A  remote village which almost got submerged some eighty years ago in the backwaters of Kannambadi Katte (now KRS) under construction, Yadathore is now better known as Krishnarajanagara, a historic town which is the taluk centre consisting of seven taluks, six hoblis and 31 gram panchayats in charge of about 180 villages.

To rehabilitate the residents of a water-logged Yadathore, Maharaja Nalvadi Krishnaraja Wodeyar picked the famed German architect Gustav Hermann Krumbiegel for forming a township which was inaugurated in the year 1934. Consequently, Yadathore became Krishnrajanagar, named after the king Krishnaraja Wodeyar.
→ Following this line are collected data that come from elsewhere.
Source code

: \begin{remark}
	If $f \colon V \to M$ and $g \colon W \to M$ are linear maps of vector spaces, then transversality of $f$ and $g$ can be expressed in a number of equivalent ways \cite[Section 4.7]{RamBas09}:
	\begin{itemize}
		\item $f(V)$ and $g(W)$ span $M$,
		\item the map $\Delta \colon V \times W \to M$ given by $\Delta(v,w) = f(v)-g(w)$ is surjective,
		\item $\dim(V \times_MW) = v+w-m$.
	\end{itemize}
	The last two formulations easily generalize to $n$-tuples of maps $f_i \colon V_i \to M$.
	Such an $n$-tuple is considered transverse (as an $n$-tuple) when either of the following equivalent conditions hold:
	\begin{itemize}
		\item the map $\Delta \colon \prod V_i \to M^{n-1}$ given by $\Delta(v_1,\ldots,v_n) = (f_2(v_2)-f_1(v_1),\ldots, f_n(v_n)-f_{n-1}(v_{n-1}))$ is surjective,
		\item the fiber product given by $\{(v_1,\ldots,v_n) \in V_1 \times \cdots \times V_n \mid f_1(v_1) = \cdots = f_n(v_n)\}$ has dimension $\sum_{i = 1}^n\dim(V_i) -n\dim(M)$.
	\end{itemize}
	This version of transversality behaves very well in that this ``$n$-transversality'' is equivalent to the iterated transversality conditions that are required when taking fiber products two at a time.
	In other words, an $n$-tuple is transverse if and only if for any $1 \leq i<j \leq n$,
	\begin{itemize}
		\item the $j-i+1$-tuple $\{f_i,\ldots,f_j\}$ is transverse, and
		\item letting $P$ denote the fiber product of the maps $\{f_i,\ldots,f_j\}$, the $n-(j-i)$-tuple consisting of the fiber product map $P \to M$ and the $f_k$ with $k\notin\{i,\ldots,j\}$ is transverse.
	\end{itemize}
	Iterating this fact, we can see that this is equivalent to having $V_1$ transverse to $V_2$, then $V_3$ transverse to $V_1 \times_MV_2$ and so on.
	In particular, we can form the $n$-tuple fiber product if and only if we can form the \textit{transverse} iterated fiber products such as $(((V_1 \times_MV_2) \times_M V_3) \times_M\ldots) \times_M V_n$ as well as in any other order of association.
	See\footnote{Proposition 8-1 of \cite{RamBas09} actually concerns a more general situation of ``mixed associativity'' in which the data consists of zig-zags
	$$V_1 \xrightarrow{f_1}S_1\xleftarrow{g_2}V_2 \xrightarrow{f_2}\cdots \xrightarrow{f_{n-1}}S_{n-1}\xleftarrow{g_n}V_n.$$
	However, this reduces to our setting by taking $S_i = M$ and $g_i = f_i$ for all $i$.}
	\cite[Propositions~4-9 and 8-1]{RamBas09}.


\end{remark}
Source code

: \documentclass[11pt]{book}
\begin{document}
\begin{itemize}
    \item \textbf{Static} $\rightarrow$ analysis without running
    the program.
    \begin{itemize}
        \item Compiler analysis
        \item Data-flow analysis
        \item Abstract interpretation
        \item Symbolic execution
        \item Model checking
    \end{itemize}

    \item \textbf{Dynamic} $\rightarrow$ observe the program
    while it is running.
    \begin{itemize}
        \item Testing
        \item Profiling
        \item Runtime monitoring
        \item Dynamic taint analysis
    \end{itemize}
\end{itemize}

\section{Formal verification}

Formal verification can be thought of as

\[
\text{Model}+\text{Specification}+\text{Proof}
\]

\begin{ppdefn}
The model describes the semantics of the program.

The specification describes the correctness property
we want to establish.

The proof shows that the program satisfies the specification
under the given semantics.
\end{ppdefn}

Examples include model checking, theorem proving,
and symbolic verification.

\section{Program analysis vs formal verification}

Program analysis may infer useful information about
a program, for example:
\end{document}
Apart from the ancient temples of Arkeshwara and Kodandarama, visitors to KR Nagar are treated to beautiful spots like Chunchanakatte Falls and Kappadi.

Specks of history

About 15 km from KR Nagar is Chunchanakatte, a quiet village situated on the banks of Cauvery, forming wonderful waterfalls next to a sacred spot, locally called Dhanushkoti, where Sita is believed to have taken a holy dip.

Once a mythological forest spot, sanctified by the short stay of Lord Rama and Sita during their exile, Chunchanakatte has a small but historic temple built during the reign of Mummadi Krishnaraja Wodeyar.

The Dravidian-style temple has a presiding deity of Kodandarama along with Sita and Lakshmana. As the temple’s deity Rama has a kodanda (bow) in his hand, it is called the Kodandarama Temple.

The special pujas associated with the popular car festival of Chunchanakatte Kodandarama Temple are performed every year a day after the Sankranthi festival. The annual cattle fair, held here for about two weeks in the month of August, is one of the largest cattle fairs in Mysore district.

On the outskirts of KR Nagar is an eye-catching temple, which stands serenely on the banks of River Cauvery. It is an ancient temple consecrated with numerous shivalingas.
Apart from the main deity, a one-foot high udbhava murthy (self-manifested) and a shivalinga are worshipped as Arkeshwara or Arkanatheshwara. Beside the sanctum housing Arkeshwara is a small shrine dedicated to Goddess Parvathi.

The sun festival (Rathasaptami) and annual jathra culminating in a grand Brahmothosava of Arkesheswara Temple are held in the magha masa (February) every year. Some 10 km from KR Nagar is the village Dornahalli, surrounded by lush green paddy fields and palm groves. Also called Christian Koppalu, Dornahalli’s main attraction is its holy cross-shaped twin towered church, housing the statue of Saint Anthony.

Originally said to be a wooden doll fortuitously unearthed by a farmer furrowing the field, the miraculous statue of St. Anthony was enshrined (in mid-18th Century) in a small chapel which later became a presbytery (priests’ residence).

This church was built on June 13, 1964 and was consecrated on June 13, 1969. To commemorate the sacred event, an annual feast is celebrated here on June 13 every year.